Understanding Gender and Firearm Policy Outcomes

Firearm policies often have complex and uneven consequences across different populations, in part because patterns of gun exposure and victimization differ substantially between groups. For example, women who are killed with firearms are more likely to be victims of intimate partner or domestic violence, whereas men are more frequently affected by firearm violence in public, interpersonal, or gang-related contexts. As a result, the same firearm regulation can have heterogeneous impacts, influencing risk pathways differently across gendered contexts of violence. Understanding these disparities is critical for designing policies that are both effective and equitable.

In collaboration with Dr. Simone Marras, we examine the disparate impact of firearm laws on men and women by integrating causal inference, machine learning, graph theory, and AI-based modeling.
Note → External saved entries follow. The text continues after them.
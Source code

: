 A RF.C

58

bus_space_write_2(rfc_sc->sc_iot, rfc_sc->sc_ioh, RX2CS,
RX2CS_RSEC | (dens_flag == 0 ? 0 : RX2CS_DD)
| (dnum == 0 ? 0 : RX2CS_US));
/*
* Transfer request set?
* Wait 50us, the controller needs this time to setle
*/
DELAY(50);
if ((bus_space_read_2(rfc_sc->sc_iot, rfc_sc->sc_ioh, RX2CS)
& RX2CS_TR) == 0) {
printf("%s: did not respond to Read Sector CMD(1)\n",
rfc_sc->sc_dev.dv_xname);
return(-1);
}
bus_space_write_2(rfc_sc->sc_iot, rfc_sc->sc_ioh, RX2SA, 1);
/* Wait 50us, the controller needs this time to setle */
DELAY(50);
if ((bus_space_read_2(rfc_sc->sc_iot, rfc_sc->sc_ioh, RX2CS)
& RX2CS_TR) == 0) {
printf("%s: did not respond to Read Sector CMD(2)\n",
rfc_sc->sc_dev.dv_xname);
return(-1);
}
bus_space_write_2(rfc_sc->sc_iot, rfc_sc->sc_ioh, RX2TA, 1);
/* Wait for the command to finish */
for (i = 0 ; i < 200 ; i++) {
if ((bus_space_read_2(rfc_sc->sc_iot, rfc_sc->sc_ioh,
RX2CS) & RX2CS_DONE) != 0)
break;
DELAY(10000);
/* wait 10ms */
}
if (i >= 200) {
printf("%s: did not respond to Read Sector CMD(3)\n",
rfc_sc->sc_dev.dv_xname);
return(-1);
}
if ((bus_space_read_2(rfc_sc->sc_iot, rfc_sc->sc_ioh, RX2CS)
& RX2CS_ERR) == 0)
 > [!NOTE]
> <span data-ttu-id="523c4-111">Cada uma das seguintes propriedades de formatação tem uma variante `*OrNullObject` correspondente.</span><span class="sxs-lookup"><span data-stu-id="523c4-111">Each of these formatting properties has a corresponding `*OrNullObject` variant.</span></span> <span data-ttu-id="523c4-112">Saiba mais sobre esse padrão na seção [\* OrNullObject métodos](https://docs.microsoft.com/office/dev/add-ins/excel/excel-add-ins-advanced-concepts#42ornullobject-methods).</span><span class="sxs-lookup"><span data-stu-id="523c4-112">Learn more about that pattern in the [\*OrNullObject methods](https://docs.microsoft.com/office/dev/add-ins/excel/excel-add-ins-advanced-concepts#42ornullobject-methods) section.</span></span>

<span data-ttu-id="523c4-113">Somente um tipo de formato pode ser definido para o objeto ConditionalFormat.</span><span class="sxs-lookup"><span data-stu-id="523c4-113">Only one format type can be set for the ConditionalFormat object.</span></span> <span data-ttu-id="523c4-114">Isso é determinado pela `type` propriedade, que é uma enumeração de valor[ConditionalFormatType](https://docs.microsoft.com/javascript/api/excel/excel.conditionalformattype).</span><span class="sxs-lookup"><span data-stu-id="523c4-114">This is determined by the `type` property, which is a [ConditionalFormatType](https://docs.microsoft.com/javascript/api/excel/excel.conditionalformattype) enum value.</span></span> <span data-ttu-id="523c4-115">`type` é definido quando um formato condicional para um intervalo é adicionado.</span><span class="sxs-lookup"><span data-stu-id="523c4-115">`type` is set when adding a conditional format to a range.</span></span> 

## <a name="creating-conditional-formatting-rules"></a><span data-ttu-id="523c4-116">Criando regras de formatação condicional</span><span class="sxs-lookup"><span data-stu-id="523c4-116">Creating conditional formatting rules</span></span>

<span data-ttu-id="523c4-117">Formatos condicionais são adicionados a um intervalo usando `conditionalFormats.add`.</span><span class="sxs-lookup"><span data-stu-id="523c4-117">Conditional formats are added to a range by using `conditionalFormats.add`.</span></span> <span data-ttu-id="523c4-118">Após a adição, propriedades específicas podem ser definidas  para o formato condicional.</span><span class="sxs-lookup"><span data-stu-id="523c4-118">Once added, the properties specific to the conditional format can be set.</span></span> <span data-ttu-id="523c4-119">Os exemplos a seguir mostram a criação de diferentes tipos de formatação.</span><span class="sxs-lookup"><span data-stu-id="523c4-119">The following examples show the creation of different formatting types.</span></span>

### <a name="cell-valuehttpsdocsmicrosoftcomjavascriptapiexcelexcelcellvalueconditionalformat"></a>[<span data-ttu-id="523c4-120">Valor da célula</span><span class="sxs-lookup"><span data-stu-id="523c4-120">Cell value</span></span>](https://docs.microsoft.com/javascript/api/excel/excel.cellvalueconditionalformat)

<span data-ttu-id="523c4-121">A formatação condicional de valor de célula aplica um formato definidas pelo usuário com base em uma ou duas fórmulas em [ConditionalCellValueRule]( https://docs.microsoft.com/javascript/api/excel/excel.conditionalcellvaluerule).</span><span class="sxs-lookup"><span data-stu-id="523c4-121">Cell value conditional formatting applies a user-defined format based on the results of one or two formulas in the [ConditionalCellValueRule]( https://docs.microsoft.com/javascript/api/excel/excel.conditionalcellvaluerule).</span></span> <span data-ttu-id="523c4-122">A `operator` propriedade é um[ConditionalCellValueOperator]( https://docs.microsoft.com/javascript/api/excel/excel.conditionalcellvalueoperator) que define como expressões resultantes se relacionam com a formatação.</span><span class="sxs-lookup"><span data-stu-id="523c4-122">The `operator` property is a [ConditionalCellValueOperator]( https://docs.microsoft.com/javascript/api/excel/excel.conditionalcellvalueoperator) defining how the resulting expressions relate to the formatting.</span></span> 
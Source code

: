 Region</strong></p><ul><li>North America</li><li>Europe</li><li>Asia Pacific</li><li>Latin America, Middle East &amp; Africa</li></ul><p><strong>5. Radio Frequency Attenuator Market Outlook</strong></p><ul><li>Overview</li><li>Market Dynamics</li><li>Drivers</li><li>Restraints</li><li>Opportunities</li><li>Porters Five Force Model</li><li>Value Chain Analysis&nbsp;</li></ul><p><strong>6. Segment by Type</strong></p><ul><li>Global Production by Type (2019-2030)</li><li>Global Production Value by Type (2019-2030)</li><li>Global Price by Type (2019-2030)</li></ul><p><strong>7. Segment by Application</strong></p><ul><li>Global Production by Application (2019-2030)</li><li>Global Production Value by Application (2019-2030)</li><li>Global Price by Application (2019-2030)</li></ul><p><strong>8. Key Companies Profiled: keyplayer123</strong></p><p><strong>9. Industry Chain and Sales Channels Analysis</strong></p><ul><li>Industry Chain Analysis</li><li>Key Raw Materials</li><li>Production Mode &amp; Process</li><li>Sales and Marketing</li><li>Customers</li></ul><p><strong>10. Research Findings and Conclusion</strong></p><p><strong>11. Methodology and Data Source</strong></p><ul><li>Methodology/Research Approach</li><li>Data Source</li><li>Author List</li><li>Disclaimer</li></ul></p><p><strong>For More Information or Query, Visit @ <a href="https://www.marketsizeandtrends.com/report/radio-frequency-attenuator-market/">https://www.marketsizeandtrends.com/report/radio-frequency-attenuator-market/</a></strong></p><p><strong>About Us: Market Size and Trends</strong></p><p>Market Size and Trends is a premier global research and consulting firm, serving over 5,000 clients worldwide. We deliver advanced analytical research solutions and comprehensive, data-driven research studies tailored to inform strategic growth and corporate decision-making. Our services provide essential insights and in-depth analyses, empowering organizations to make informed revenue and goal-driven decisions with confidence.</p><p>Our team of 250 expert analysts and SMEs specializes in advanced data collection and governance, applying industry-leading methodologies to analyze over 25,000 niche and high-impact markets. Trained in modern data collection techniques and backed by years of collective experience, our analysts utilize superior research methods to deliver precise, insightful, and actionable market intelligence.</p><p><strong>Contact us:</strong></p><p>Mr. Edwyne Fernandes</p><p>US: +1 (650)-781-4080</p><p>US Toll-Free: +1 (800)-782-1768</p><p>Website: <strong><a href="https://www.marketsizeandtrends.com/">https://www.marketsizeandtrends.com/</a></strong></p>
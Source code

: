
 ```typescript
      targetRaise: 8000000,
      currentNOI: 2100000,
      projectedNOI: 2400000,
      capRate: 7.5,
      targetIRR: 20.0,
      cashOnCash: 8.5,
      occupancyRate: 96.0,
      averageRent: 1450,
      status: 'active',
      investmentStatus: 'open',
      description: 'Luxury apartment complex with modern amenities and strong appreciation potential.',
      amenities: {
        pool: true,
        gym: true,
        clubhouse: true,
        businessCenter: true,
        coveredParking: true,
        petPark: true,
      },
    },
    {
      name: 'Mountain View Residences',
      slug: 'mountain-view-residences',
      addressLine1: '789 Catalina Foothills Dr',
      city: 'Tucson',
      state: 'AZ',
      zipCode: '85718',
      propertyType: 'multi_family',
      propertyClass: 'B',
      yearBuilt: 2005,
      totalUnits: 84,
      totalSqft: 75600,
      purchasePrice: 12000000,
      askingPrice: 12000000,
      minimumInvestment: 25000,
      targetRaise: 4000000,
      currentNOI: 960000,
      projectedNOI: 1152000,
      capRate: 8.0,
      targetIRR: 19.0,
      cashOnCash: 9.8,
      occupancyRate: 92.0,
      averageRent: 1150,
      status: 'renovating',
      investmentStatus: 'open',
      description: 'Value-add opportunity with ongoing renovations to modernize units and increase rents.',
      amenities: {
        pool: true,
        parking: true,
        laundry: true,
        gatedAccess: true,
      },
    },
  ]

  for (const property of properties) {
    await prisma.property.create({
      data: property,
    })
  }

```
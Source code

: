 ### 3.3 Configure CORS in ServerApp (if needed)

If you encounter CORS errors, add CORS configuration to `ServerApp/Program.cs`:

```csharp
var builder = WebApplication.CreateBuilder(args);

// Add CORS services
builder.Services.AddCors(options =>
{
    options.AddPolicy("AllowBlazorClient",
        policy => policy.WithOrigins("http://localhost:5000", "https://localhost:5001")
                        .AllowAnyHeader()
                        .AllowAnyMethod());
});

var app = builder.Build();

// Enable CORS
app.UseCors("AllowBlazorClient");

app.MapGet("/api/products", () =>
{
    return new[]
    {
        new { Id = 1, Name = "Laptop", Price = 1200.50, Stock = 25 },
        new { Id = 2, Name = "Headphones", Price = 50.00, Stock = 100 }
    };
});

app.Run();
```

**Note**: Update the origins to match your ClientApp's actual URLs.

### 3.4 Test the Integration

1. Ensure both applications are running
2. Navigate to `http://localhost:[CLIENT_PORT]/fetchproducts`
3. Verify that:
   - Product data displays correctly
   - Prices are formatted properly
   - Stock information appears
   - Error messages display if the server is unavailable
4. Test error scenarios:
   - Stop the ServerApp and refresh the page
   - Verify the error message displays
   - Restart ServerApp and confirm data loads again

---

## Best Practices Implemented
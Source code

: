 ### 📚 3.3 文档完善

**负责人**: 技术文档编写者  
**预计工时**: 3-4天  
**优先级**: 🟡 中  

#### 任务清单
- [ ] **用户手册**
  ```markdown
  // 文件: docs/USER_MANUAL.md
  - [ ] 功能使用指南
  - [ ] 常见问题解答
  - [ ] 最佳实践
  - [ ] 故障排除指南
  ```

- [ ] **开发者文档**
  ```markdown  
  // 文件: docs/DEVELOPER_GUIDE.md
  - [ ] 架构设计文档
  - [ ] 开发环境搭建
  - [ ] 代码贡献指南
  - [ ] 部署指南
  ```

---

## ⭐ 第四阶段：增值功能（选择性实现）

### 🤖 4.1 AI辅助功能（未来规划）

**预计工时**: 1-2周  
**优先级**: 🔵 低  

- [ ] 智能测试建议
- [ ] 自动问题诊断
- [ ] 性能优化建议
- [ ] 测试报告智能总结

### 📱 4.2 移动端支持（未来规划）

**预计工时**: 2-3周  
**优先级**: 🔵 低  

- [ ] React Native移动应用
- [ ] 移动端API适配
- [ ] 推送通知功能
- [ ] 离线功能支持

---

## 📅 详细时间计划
We leverage these tools to characterize how policy interventions propagate through social and spatial networks, and how they differentially alter risk exposure across populations. By identifying heterogeneous treatment effects and underlying structural mechanisms, this work aims to inform data-driven firearm policies that better account for the distinct ways in which men and women experience gun violence.

Social Telerehabilitation

In telerehabilitation, patients perform physical therapy using electronic devices that measure their movement. Data from the devices is then sent to clinicians for remote assessment of their recovery. However, in the absence of a therapist, patients do not perform their prescribed therapy. This lack of adherence significantly hinders their recovery. Social interactions, where patients exercise together online, could motivate them to perform their exercises regularly. Beyond facilitating their recovery, online social interactions could provide patients a community to identify with and alleviate feelings of depression and isolation that people with injury and disease commonly experience.

In this project, we develop and analyze interfaces for rehabilitation that capitalize on social interactions to promote patients’ adherence, recovery, and well-being. We focus on several populations including stroke patients, injured construction workers, and individuals with visual impairments.

Smart and Engaging Interfaces

People increasingly use technological interfaces, whether it is for work, education, health, or entertainment. To maximize human engagement and performance, smart interfaces that “know” what actions people are carrying out, “infer” their affective state, and “respond” to them could be devised. For example, telerehabilitation interfaces could automatically assess patients’ movements and provide feedback on their motor performance in real time to enhance their motivation. At the same time, it is important to infer movements and affective states from minimal sensing, to reduce reliance on extensive instrumentation while preserving interpretability and accuracy.

In this project, we relate physiological and behavioral measurements from gaming systems and wearable devices to measurements of people’s affect, engagement, and satisfaction. We integrate these relationships into econometric forecasting models and natural language processing algorithms to enable dynamic feedback systems.